Late in World War II, as Nazi-Germany's eventual defeat appeared clear, Henry Morgenthau, Jr., then-Secretary of the United States Treasury, advocated the partitioning of Germany, stripping it of its most valuable raw materials and industrial assets, and envisioned the complete pastoralization of Germany. Franklin D. Roosevelt and Winston Churchill agreed to the Morgenthau Plan, in modified form, on 16 September 1944. Following victory, Germany's remaining factories were dismantled, parts, machinery, and equipment shipped abroad, patents expropriated, research forbidden, and useful engineers and scientists transferred out of the country. Despite the negotiation of international treaties at Bretton Woods to create a set of complementary global monetary, trade, and reconstruction and development institutions, namely the International Monetary Fund, the International Bank for Reconstruction and Development (today part of the World Bank Group), and, separately, the General Agreement on Tariffs and Trade (incorporated in today's World Trade Organization), Germany's and Europe's other postwar economies collapsed. Keynes' Economic Consequences of the Peace appeared to repeat themselves. However, Roosevelt had died and Harry S. Truman assumed the U.S. American Presidency on 12 April 1945. Even as the deindustrialization of Germany proceeded as planned, Truman's first Secretary of State, James F. Byrnes, by 1947 took a dismal view of its effects on Germany's impoverished population. So did former president Herbert C. Hoover in a series of reports penned in 1947. 
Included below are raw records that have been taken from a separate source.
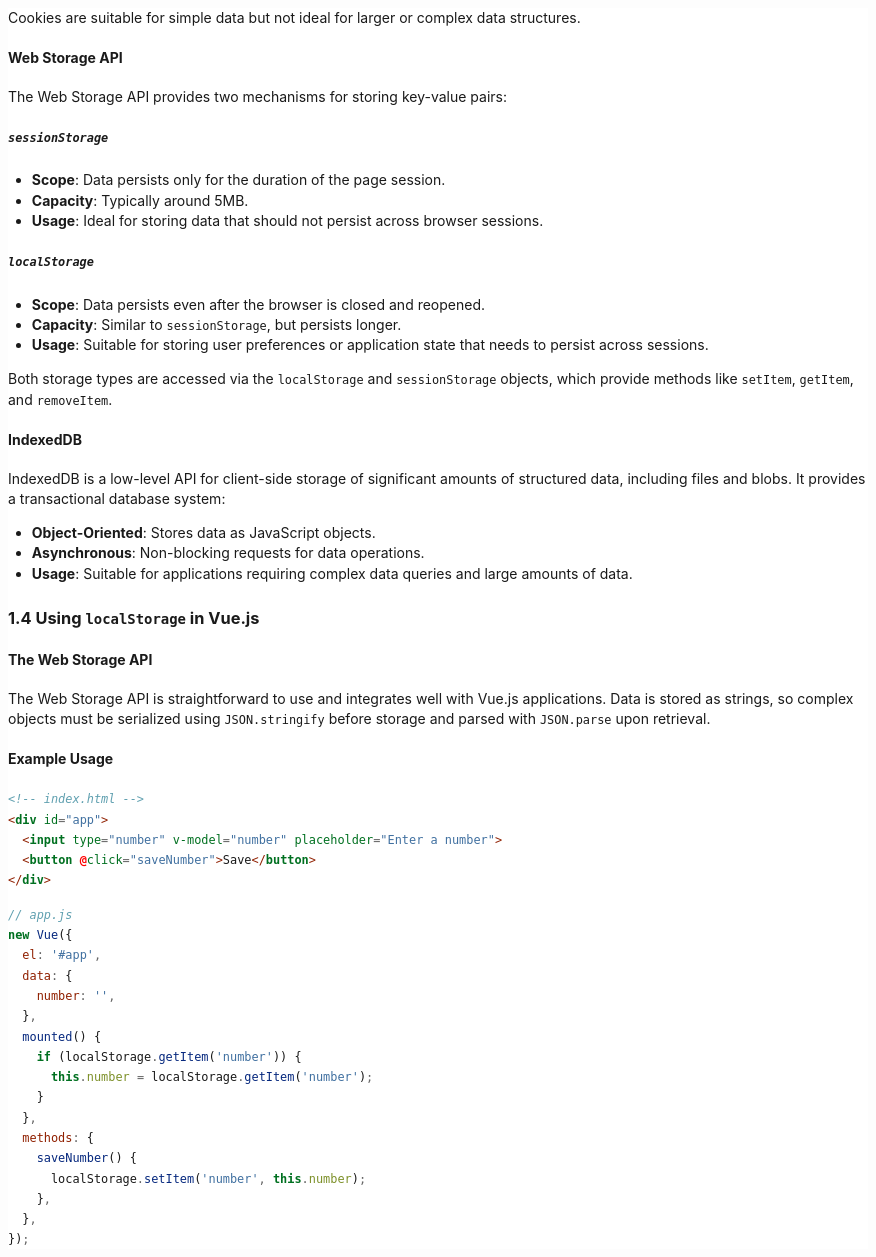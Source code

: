 Cookies are suitable for simple data but not ideal for larger or complex data structures.

#### Web Storage API

The Web Storage API provides two mechanisms for storing key-value pairs:

##### `sessionStorage`

- **Scope**: Data persists only for the duration of the page session.
- **Capacity**: Typically around 5MB.
- **Usage**: Ideal for storing data that should not persist across browser sessions.

##### `localStorage`

- **Scope**: Data persists even after the browser is closed and reopened.
- **Capacity**: Similar to `sessionStorage`, but persists longer.
- **Usage**: Suitable for storing user preferences or application state that needs to persist across sessions.

Both storage types are accessed via the `localStorage` and `sessionStorage` objects, which provide methods like `setItem`, `getItem`, and `removeItem`.

#### IndexedDB

IndexedDB is a low-level API for client-side storage of significant amounts of structured data, including files and blobs. It provides a transactional database system:

- **Object-Oriented**: Stores data as JavaScript objects.
- **Asynchronous**: Non-blocking requests for data operations.
- **Usage**: Suitable for applications requiring complex data queries and large amounts of data.

### 1.4 Using `localStorage` in Vue.js

#### The Web Storage API

The Web Storage API is straightforward to use and integrates well with Vue.js applications. Data is stored as strings, so complex objects must be serialized using `JSON.stringify` before storage and parsed with `JSON.parse` upon retrieval.

#### Example Usage

```html
<!-- index.html -->
<div id="app">
  <input type="number" v-model="number" placeholder="Enter a number">
  <button @click="saveNumber">Save</button>
</div>
```

```javascript
// app.js
new Vue({
  el: '#app',
  data: {
    number: '',
  },
  mounted() {
    if (localStorage.getItem('number')) {
      this.number = localStorage.getItem('number');
    }
  },
  methods: {
    saveNumber() {
      localStorage.setItem('number', this.number);
    },
  },
});
```
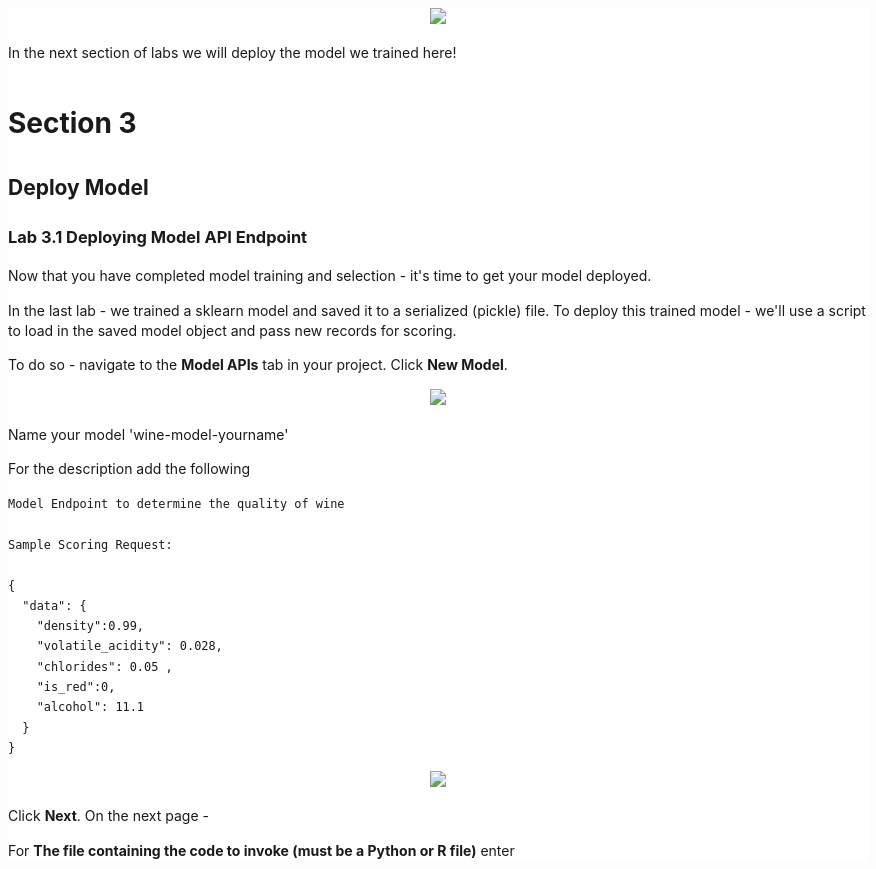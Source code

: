 <p align="center">
<img src = https://github.com/dominopetter/MLOps-Best-Practices/blob/ea35e8fc1d2e718894af8c1da92988fe7f34cd42/readme_images/experimentGraphics.png width="800">
</p>

In the next section of labs we will deploy the model we trained here!


# Section 3 
## Deploy Model

### Lab 3.1 Deploying Model API Endpoint

Now that you have completed model training and selection - it's time to get your model deployed.

In the last lab - we trained a sklearn model and saved it to a serialized (pickle) file. To deploy this trained model - we'll use a script to load in the saved model object and pass new records for scoring. 

To do so - navigate to the **Model APIs** tab in your project. Click **New Model**.

<p align="center">
<img src = https://github.com/dominopetter/MLOps-Best-Practices/blob/ea35e8fc1d2e718894af8c1da92988fe7f34cd42/readme_images/ModelAPIBuilding.png width="800">
</p>

Name your model 'wine-model-yourname'
    
For the description add the following 
    
```
Model Endpoint to determine the quality of wine

Sample Scoring Request: 
    
{
  "data": {
    "density":0.99,
    "volatile_acidity": 0.028,
    "chlorides": 0.05 ,
    "is_red":0,
    "alcohol": 11.1
  }
}
```


<p align="center">
<img src = https://github.com/dominopetter/MLOps-Best-Practices/blob/ea35e8fc1d2e718894af8c1da92988fe7f34cd42/readme_images/NewModelAPIConfig1.png width="800">
</p>    

Click **Next**. On the next page - 

For **The file containing the code to invoke (must be a Python or R file)** enter
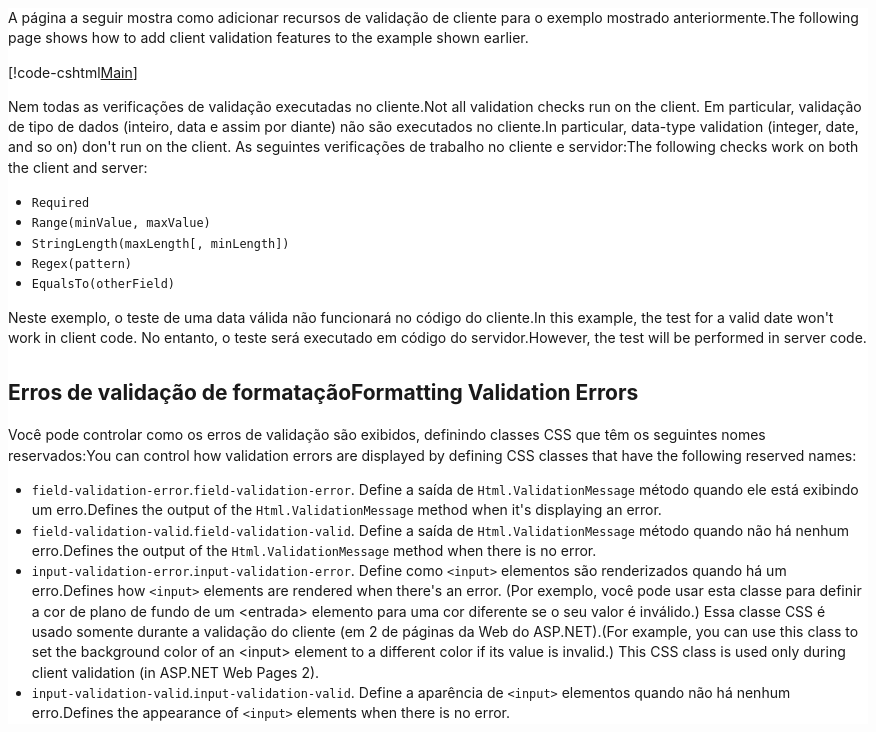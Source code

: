 <span data-ttu-id="ef4ad-174">A página a seguir mostra como adicionar recursos de validação de cliente para o exemplo mostrado anteriormente.</span><span class="sxs-lookup"><span data-stu-id="ef4ad-174">The following page shows how to add client validation features to the example shown earlier.</span></span>

[!code-cshtml[Main](validating-user-input-in-aspnet-web-pages-sites/samples/sample4.cshtml?highlight=35-39,51,61,71)]

<span data-ttu-id="ef4ad-175">Nem todas as verificações de validação executadas no cliente.</span><span class="sxs-lookup"><span data-stu-id="ef4ad-175">Not all validation checks run on the client.</span></span> <span data-ttu-id="ef4ad-176">Em particular, validação de tipo de dados (inteiro, data e assim por diante) não são executados no cliente.</span><span class="sxs-lookup"><span data-stu-id="ef4ad-176">In particular, data-type validation (integer, date, and so on) don't run on the client.</span></span> <span data-ttu-id="ef4ad-177">As seguintes verificações de trabalho no cliente e servidor:</span><span class="sxs-lookup"><span data-stu-id="ef4ad-177">The following checks work on both the client and server:</span></span>

- `Required`
- `Range(minValue, maxValue)`
- `StringLength(maxLength[, minLength])`
- `Regex(pattern)`
- `EqualsTo(otherField)`

<span data-ttu-id="ef4ad-178">Neste exemplo, o teste de uma data válida não funcionará no código do cliente.</span><span class="sxs-lookup"><span data-stu-id="ef4ad-178">In this example, the test for a valid date won't work in client code.</span></span> <span data-ttu-id="ef4ad-179">No entanto, o teste será executado em código do servidor.</span><span class="sxs-lookup"><span data-stu-id="ef4ad-179">However, the test will be performed in server code.</span></span>

<a id="Formatting_Validation_Errors"></a>
## <a name="formatting-validation-errors"></a><span data-ttu-id="ef4ad-180">Erros de validação de formatação</span><span class="sxs-lookup"><span data-stu-id="ef4ad-180">Formatting Validation Errors</span></span>

<span data-ttu-id="ef4ad-181">Você pode controlar como os erros de validação são exibidos, definindo classes CSS que têm os seguintes nomes reservados:</span><span class="sxs-lookup"><span data-stu-id="ef4ad-181">You can control how validation errors are displayed by defining CSS classes that have the following reserved names:</span></span>

- <span data-ttu-id="ef4ad-182">`field-validation-error`.</span><span class="sxs-lookup"><span data-stu-id="ef4ad-182">`field-validation-error`.</span></span> <span data-ttu-id="ef4ad-183">Define a saída de `Html.ValidationMessage` método quando ele está exibindo um erro.</span><span class="sxs-lookup"><span data-stu-id="ef4ad-183">Defines the output of the `Html.ValidationMessage` method when it's displaying an error.</span></span>
- <span data-ttu-id="ef4ad-184">`field-validation-valid`.</span><span class="sxs-lookup"><span data-stu-id="ef4ad-184">`field-validation-valid`.</span></span> <span data-ttu-id="ef4ad-185">Define a saída de `Html.ValidationMessage` método quando não há nenhum erro.</span><span class="sxs-lookup"><span data-stu-id="ef4ad-185">Defines the output of the `Html.ValidationMessage` method when there is no error.</span></span>
- <span data-ttu-id="ef4ad-186">`input-validation-error`.</span><span class="sxs-lookup"><span data-stu-id="ef4ad-186">`input-validation-error`.</span></span> <span data-ttu-id="ef4ad-187">Define como `<input>` elementos são renderizados quando há um erro.</span><span class="sxs-lookup"><span data-stu-id="ef4ad-187">Defines how `<input>` elements are rendered when there's an error.</span></span> <span data-ttu-id="ef4ad-188">(Por exemplo, você pode usar esta classe para definir a cor de plano de fundo de um &lt;entrada&gt; elemento para uma cor diferente se o seu valor é inválido.) Essa classe CSS é usado somente durante a validação do cliente (em 2 de páginas da Web do ASP.NET).</span><span class="sxs-lookup"><span data-stu-id="ef4ad-188">(For example, you can use this class to set the background color of an &lt;input&gt; element to a different color if its value is invalid.) This CSS class is used only during client validation (in ASP.NET Web Pages 2).</span></span>
- <span data-ttu-id="ef4ad-189">`input-validation-valid`.</span><span class="sxs-lookup"><span data-stu-id="ef4ad-189">`input-validation-valid`.</span></span> <span data-ttu-id="ef4ad-190">Define a aparência de `<input>` elementos quando não há nenhum erro.</span><span class="sxs-lookup"><span data-stu-id="ef4ad-190">Defines the appearance of `<input>` elements when there is no error.</span></span>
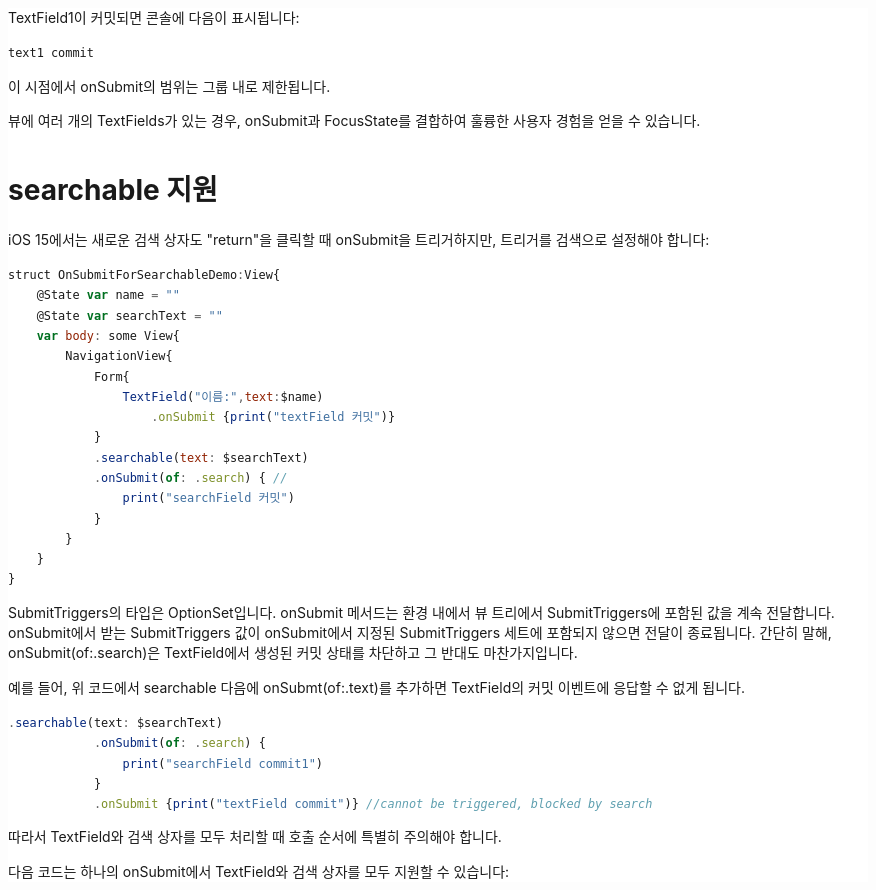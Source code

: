 TextField1이 커밋되면 콘솔에 다음이 표시됩니다:

```js
text1 commit
```

이 시점에서 onSubmit의 범위는 그룹 내로 제한됩니다.

<div class="content-ad"></div>

뷰에 여러 개의 TextFields가 있는 경우, onSubmit과 FocusState를 결합하여 훌륭한 사용자 경험을 얻을 수 있습니다.

# searchable 지원

iOS 15에서는 새로운 검색 상자도 "return"을 클릭할 때 onSubmit을 트리거하지만, 트리거를 검색으로 설정해야 합니다:

```js
struct OnSubmitForSearchableDemo:View{
    @State var name = ""
    @State var searchText = ""
    var body: some View{
        NavigationView{
            Form{
                TextField("이름:",text:$name)
                    .onSubmit {print("textField 커밋")}
            }
            .searchable(text: $searchText)
            .onSubmit(of: .search) { //
                print("searchField 커밋")
            }
        }
    }
}
```

<div class="content-ad"></div>

SubmitTriggers의 타입은 OptionSet입니다. onSubmit 메서드는 환경 내에서 뷰 트리에서 SubmitTriggers에 포함된 값을 계속 전달합니다. onSubmit에서 받는 SubmitTriggers 값이 onSubmit에서 지정된 SubmitTriggers 세트에 포함되지 않으면 전달이 종료됩니다. 간단히 말해, onSubmit(of:.search)은 TextField에서 생성된 커밋 상태를 차단하고 그 반대도 마찬가지입니다.

예를 들어, 위 코드에서 searchable 다음에 onSubmt(of:.text)를 추가하면 TextField의 커밋 이벤트에 응답할 수 없게 됩니다.

```js
.searchable(text: $searchText)
            .onSubmit(of: .search) {
                print("searchField commit1")
            }
            .onSubmit {print("textField commit")} //cannot be triggered, blocked by search
```

따라서 TextField와 검색 상자를 모두 처리할 때 호출 순서에 특별히 주의해야 합니다.

<div class="content-ad"></div>

다음 코드는 하나의 onSubmit에서 TextField와 검색 상자를 모두 지원할 수 있습니다:
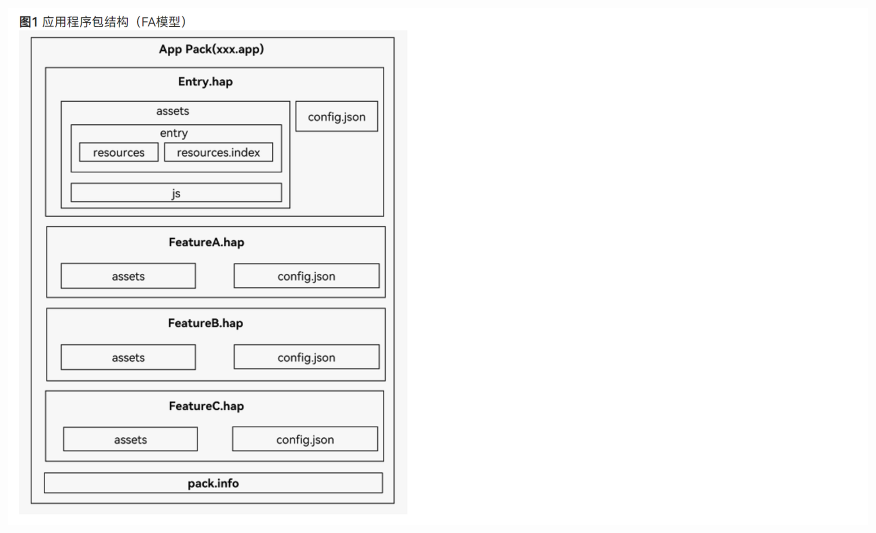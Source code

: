 <img src="./开发者文档.assets/image-20240222103010221.png" alt="image-20240222103010221" style="zoom:50%;" />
Meanwhile, Joseph Stalin's Soviet Union emerged as a formidable power and the implication seemed clear: An economically strengthened, resurgent Germany could either be part of a new Western political, economic, and cultural alliance or else be incorporated into a Soviet one. Truman thus came to abolish the punitive measures imposed on Germany, and his new Secretary of State, General George C. Marshall, formulated what would become the Marshall Plan, in effect from 1948 to 1952. The new global institutions and the unilateral Marshall Plan action combined to endow new institutions with sufficient resources to result in a somewhat unwitting peace economics: clearly designed toward the purpose of international peace and prosperity, yet skewed toward Western Europe and the incipient Cold War. Moreover, the new social architecture was invested with incentives, such as the United Nations Security Council that provided five of its members with permanent seats and veto powers, that, while keeping superpower peace, threatened peace and prosperity in the post-colonial Third World.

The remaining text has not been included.